When you start the app, you will be prompted to connect the Android device to the playback system via cable, if possible. Practical experiences for different types of connections:

Initially, it is also possible to work without measurement microphone, see here. This introduction assumes that the measurement was made with an omnidirectional microphone. This has become established because different measurements would otherwise hardly be comparable. For those interested, there is of course nothing to stop them from experimenting anyway, e.g. with so-called 3D measurement methods [Protheroe 2013]: For the app, it does not matter where the data come from. In principle, directional information is of course useful in practice: The search for interfering reflections can and should be supported by clapping and (directional) listening (see below).

In the following steps, the app guides you dialog-based until the measurement is started. The Farina algorithm used is relatively insensitive to ambient noise during the measurement. It In practice, it is even used shortly before the start of a concert with a waiting audience. Nevertheless, if necessary it is a good idea to bring loudly rattling objects under control and repeat the measurement.

The measurement must be performed at moderate volume: The measurement signal puts considerably more strain on the ears and loudspeakers than music of the same volume. Some professional acousticians wear hearing protection for every measurement.

Setup settings (for advanced users)

In the setup menu the duration of the log sweep and its cutoff frequencies can be set. Since the sweep is faded in and out slowly for technical reasons (Blackman windowing 0.05 s leadin, 0.005 s leadout), the frequency range that can be used later is somewhat narrower. 20 Hz as start is sufficient to find resonances in rooms up to 8 m length. The upper cutoff frequency helps with various length measurements from the sound runtime, 20 kHz are proven in practice. Whether the loudspeaker covers a wider frequency range according to the manufacturer does not matter for the important part of the measured values.

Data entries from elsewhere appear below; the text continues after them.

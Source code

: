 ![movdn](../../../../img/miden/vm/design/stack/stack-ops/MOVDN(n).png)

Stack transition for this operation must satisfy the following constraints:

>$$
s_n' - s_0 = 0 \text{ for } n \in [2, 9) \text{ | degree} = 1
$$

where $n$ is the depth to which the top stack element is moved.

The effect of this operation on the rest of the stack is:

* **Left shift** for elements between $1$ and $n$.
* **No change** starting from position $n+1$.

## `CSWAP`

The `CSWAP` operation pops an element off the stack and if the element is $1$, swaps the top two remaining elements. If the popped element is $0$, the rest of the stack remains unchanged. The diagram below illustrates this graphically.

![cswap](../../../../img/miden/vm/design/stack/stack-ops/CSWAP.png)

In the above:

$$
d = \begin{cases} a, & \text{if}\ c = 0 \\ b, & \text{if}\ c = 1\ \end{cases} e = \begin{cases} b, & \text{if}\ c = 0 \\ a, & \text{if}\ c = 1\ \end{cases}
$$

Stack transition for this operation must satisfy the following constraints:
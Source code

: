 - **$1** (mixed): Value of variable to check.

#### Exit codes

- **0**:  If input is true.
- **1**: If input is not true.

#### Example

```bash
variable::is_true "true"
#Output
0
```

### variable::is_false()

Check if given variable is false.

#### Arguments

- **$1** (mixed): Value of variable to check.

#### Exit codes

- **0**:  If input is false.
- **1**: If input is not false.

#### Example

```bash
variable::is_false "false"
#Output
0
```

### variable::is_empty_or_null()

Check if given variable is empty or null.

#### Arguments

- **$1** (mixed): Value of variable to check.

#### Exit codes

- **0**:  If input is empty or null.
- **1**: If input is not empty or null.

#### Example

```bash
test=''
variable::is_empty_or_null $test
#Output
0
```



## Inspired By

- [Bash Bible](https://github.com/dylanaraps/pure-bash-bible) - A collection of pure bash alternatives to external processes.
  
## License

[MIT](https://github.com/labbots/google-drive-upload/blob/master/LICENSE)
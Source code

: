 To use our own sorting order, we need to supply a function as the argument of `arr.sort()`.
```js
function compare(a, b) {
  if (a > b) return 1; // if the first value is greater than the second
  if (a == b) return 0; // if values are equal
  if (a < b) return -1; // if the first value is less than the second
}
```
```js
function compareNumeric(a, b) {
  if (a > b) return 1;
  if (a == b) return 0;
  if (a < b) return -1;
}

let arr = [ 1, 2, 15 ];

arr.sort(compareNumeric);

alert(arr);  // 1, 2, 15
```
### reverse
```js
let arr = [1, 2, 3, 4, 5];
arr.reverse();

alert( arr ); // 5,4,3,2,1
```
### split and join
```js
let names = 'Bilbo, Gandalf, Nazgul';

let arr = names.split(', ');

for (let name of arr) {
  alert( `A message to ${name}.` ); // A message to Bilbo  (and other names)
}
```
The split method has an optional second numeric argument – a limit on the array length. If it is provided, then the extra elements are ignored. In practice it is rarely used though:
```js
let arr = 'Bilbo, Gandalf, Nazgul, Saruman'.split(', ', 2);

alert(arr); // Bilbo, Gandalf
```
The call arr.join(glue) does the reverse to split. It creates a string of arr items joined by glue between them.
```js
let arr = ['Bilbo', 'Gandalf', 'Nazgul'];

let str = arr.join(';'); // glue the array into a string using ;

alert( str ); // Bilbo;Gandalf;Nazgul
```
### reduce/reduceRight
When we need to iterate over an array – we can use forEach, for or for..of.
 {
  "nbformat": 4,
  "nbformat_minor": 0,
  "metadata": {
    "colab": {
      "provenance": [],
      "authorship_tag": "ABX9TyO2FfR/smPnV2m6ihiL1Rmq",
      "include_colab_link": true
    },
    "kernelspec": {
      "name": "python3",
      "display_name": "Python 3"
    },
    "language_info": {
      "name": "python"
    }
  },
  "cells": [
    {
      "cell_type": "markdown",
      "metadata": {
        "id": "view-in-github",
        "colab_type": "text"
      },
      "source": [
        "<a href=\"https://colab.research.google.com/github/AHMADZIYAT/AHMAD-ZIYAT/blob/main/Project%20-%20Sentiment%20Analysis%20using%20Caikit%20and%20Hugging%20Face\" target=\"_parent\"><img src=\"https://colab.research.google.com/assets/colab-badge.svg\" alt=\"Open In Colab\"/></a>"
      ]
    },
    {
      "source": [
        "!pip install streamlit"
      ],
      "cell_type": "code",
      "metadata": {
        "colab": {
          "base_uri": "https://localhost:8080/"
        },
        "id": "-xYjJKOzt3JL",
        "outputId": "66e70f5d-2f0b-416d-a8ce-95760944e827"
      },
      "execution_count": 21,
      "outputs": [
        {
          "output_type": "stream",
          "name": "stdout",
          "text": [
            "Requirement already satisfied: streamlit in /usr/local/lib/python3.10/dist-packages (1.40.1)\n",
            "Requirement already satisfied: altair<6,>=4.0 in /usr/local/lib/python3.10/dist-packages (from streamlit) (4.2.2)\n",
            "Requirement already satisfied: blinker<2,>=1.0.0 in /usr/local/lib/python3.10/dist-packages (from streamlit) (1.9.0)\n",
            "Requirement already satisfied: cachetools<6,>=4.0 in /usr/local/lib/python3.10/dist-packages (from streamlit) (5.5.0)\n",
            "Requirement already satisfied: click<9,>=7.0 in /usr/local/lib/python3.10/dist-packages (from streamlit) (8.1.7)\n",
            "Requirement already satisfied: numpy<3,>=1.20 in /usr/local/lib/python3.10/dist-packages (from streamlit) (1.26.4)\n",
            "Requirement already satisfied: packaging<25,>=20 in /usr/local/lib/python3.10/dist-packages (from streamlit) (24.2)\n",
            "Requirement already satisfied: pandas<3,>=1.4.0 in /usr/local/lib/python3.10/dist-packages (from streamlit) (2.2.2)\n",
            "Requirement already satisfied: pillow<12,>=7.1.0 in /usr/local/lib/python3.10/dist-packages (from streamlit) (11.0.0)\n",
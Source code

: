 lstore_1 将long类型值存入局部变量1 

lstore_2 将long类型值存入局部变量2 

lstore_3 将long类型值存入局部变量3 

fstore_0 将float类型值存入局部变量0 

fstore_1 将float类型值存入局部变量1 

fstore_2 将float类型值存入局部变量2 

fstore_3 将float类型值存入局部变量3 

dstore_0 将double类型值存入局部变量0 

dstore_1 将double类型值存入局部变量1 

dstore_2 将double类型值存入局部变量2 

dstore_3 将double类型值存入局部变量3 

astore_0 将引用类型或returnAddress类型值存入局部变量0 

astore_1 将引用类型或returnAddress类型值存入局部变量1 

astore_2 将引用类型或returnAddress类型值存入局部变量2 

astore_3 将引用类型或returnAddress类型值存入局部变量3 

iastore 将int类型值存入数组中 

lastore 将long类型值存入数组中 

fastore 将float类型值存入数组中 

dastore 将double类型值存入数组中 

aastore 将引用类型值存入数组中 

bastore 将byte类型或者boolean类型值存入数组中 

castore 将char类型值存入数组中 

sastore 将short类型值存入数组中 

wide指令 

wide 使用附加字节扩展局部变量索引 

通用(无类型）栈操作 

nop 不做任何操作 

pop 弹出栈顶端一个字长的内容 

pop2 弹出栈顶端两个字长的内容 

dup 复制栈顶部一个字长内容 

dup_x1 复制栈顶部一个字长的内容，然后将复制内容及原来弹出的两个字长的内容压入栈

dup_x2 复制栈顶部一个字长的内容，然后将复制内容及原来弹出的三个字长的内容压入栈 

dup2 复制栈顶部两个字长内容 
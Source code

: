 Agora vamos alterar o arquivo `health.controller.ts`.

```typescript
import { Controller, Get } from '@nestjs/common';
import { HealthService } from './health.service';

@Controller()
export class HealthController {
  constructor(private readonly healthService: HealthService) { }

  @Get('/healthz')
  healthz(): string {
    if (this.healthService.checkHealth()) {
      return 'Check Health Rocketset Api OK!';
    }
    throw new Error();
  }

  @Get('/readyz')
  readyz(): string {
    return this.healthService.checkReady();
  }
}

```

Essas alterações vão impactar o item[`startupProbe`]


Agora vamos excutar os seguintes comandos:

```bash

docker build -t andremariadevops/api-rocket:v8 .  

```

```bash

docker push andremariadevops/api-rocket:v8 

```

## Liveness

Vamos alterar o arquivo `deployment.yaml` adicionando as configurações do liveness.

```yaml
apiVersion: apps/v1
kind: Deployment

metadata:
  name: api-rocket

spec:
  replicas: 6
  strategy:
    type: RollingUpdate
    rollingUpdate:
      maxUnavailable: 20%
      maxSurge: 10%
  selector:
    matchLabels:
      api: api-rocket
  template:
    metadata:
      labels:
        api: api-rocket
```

The duration determines the precision of the measurement. It should be long enough to give interfering room resonances a chance to resonate and thus be found in the results. To excite a room resonance, the sweep must be long enough in its frequency range. A good start is 2 seconds. Example for technicians: For a room mode with 300 ms rise time and 1/3 octave bandwidth vs. 10 octaves for the sweep, you get 300 ms * 1/(1/3) * 10 ≃ 10 seconds. This is the highest value that can be set. If someone deliberately uses short sweeps to create optically nice straight frequency responses with the accompanying poor resolution, they should probably look around for another field of activity.

The sample rate can be specified in the setup menu. The app receives the offered values from the Android system of the device, as well as the information "native" for a certain value, usually 48,000 per second. This value should not be changed without concrete reasons (see below in the section "Impulse response"). High values ("a lot helps a lot") are not helpful per se.

Evaluation of the frequency response

By "frequency response", (FR) and SPL (Sound Pressure Level) is meant here the sum frequency response, i.e. the sound pressure with which a certain frequency at some future time arrives at the microphone after it has been fed into the system. Thus, both sound emitted directly from the loudspeaker and reflections from the walls, etc. are included. To get an overview of the room properties, this is a good start.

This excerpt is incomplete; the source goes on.